| Exercise directions |
Among the entries below, how many lines include the string "time"? Answer with only the number.

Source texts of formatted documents
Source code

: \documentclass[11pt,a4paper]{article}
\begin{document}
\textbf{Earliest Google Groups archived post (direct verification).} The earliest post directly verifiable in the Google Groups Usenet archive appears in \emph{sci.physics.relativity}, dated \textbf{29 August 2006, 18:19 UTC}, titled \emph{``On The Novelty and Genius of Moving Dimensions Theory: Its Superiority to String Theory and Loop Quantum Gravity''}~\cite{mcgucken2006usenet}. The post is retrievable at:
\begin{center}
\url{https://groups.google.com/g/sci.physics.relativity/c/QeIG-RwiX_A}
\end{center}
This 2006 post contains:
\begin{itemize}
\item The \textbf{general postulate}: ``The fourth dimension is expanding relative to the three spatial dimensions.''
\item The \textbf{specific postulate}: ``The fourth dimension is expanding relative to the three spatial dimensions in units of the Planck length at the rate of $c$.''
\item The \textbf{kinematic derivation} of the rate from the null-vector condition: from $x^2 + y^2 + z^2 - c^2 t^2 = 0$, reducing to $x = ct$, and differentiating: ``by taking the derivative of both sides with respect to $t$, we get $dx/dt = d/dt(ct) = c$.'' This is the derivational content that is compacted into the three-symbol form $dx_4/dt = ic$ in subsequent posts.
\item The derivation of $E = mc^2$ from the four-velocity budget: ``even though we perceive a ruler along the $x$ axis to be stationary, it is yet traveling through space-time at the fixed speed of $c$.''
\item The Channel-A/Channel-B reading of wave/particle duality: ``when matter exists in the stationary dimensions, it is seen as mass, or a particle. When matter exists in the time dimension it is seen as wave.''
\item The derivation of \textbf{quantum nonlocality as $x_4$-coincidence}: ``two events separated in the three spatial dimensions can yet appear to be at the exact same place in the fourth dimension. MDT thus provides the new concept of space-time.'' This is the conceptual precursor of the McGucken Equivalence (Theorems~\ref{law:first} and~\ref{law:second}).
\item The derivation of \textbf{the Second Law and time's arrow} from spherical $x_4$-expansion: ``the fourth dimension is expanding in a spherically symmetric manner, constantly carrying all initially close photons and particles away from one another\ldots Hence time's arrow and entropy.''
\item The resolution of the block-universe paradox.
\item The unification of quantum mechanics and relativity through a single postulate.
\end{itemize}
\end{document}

| Written reply |
4